◆ **What you will do**
All records after this line are to be returned verbatim.

◆ **Material to process**
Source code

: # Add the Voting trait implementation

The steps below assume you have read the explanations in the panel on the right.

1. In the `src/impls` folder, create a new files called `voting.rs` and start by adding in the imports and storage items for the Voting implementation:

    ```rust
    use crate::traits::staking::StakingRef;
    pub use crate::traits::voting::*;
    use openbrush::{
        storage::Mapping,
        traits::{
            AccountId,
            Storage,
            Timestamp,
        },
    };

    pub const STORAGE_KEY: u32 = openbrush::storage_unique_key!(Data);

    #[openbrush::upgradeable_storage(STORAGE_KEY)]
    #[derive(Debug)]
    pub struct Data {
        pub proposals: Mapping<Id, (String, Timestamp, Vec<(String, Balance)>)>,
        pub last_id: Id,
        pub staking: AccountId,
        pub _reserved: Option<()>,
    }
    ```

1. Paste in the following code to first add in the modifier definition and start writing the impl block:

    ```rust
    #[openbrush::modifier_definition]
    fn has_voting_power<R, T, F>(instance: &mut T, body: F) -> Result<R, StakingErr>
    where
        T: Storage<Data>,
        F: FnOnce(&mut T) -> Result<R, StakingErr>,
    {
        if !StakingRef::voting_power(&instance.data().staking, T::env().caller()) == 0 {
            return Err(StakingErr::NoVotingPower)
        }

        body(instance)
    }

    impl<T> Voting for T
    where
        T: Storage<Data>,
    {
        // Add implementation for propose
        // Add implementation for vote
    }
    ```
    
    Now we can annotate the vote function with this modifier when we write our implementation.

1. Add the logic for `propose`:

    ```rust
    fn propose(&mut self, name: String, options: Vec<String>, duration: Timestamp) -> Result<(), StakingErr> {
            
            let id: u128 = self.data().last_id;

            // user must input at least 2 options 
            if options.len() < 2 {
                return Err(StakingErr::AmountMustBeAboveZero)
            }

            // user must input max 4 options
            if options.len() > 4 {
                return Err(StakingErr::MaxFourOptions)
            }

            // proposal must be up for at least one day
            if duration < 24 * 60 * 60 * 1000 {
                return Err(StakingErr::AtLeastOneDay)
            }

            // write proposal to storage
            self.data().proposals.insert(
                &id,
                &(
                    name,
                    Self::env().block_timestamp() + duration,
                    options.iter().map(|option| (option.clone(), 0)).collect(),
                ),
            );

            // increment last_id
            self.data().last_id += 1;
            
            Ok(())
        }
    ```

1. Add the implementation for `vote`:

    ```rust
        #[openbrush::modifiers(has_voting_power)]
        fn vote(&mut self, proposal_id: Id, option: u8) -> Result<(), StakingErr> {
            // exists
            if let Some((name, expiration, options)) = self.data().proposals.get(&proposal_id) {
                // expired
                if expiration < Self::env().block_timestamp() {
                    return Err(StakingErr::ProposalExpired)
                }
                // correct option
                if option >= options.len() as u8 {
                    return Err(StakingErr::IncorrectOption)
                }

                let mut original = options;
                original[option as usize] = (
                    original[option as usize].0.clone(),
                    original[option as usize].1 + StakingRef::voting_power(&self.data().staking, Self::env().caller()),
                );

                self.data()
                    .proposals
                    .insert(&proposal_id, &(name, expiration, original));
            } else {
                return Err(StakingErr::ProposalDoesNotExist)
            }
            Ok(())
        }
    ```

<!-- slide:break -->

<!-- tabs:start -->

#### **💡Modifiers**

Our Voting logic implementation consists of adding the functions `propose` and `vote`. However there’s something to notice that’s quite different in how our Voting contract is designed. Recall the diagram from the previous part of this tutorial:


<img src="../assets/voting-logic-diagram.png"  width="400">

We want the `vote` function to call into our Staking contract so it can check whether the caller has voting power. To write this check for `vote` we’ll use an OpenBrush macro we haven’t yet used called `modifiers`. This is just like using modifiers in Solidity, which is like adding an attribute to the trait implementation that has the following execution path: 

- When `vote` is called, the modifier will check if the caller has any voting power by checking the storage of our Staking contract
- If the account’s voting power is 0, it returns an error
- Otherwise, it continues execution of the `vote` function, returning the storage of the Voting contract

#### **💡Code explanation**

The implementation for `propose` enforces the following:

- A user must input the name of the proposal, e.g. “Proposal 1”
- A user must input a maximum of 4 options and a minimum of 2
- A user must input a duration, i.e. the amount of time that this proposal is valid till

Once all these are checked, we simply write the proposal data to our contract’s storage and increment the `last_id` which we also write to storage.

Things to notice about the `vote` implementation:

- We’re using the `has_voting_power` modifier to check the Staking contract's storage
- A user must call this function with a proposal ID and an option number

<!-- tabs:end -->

◆ **Task response**
Source code

: # Add the Voting trait implementation

The steps below assume you have read the explanations in the panel on the right.

1. In the `src/impls` folder, create a new files called `voting.rs` and start by adding in the imports and storage items for the Voting implementation:

    ```rust
    use crate::traits::staking::StakingRef;
    pub use crate::traits::voting::*;
    use openbrush::{
        storage::Mapping,
        traits::{
            AccountId,
            Storage,
            Timestamp,
        },
    };

    pub const STORAGE_KEY: u32 = openbrush::storage_unique_key!(Data);

    #[openbrush::upgradeable_storage(STORAGE_KEY)]
    #[derive(Debug)]
    pub struct Data {
        pub proposals: Mapping<Id, (String, Timestamp, Vec<(String, Balance)>)>,
        pub last_id: Id,
        pub staking: AccountId,
        pub _reserved: Option<()>,
    }
    ```

1. Paste in the following code to first add in the modifier definition and start writing the impl block:

    ```rust
    #[openbrush::modifier_definition]
    fn has_voting_power<R, T, F>(instance: &mut T, body: F) -> Result<R, StakingErr>
    where
        T: Storage<Data>,
        F: FnOnce(&mut T) -> Result<R, StakingErr>,
    {
        if !StakingRef::voting_power(&instance.data().staking, T::env().caller()) == 0 {
            return Err(StakingErr::NoVotingPower)
        }

        body(instance)
    }

    impl<T> Voting for T
    where
        T: Storage<Data>,
    {
        // Add implementation for propose
        // Add implementation for vote
    }
    ```
    
    Now we can annotate the vote function with this modifier when we write our implementation.

1. Add the logic for `propose`:

    ```rust
    fn propose(&mut self, name: String, options: Vec<String>, duration: Timestamp) -> Result<(), StakingErr> {
            
            let id: u128 = self.data().last_id;

            // user must input at least 2 options 
            if options.len() < 2 {
                return Err(StakingErr::AmountMustBeAboveZero)
            }

            // user must input max 4 options
            if options.len() > 4 {
                return Err(StakingErr::MaxFourOptions)
            }

            // proposal must be up for at least one day
            if duration < 24 * 60 * 60 * 1000 {
                return Err(StakingErr::AtLeastOneDay)
            }

            // write proposal to storage
            self.data().proposals.insert(
                &id,
                &(
                    name,
                    Self::env().block_timestamp() + duration,
                    options.iter().map(|option| (option.clone(), 0)).collect(),
                ),
            );

            // increment last_id
            self.data().last_id += 1;
            
            Ok(())
        }
    ```

1. Add the implementation for `vote`:

    ```rust
        #[openbrush::modifiers(has_voting_power)]
        fn vote(&mut self, proposal_id: Id, option: u8) -> Result<(), StakingErr> {
            // exists
            if let Some((name, expiration, options)) = self.data().proposals.get(&proposal_id) {
                // expired
                if expiration < Self::env().block_timestamp() {
                    return Err(StakingErr::ProposalExpired)
                }
                // correct option
                if option >= options.len() as u8 {
                    return Err(StakingErr::IncorrectOption)
                }

                let mut original = options;
                original[option as usize] = (
                    original[option as usize].0.clone(),
                    original[option as usize].1 + StakingRef::voting_power(&self.data().staking, Self::env().caller()),
                );

                self.data()
                    .proposals
                    .insert(&proposal_id, &(name, expiration, original));
            } else {
                return Err(StakingErr::ProposalDoesNotExist)
            }
            Ok(())
        }
    ```

<!-- slide:break -->

<!-- tabs:start -->

#### **💡Modifiers**

Our Voting logic implementation consists of adding the functions `propose` and `vote`. However there’s something to notice that’s quite different in how our Voting contract is designed. Recall the diagram from the previous part of this tutorial:


<img src="../assets/voting-logic-diagram.png"  width="400">

We want the `vote` function to call into our Staking contract so it can check whether the caller has voting power. To write this check for `vote` we’ll use an OpenBrush macro we haven’t yet used called `modifiers`. This is just like using modifiers in Solidity, which is like adding an attribute to the trait implementation that has the following execution path: 

- When `vote` is called, the modifier will check if the caller has any voting power by checking the storage of our Staking contract
- If the account’s voting power is 0, it returns an error
- Otherwise, it continues execution of the `vote` function, returning the storage of the Voting contract

#### **💡Code explanation**

The implementation for `propose` enforces the following:

- A user must input the name of the proposal, e.g. “Proposal 1”
- A user must input a maximum of 4 options and a minimum of 2
- A user must input a duration, i.e. the amount of time that this proposal is valid till

Once all these are checked, we simply write the proposal data to our contract’s storage and increment the `last_id` which we also write to storage.

Things to notice about the `vote` implementation:

- We’re using the `has_voting_power` modifier to check the Staking contract's storage
- A user must call this function with a proposal ID and an option number

<!-- tabs:end -->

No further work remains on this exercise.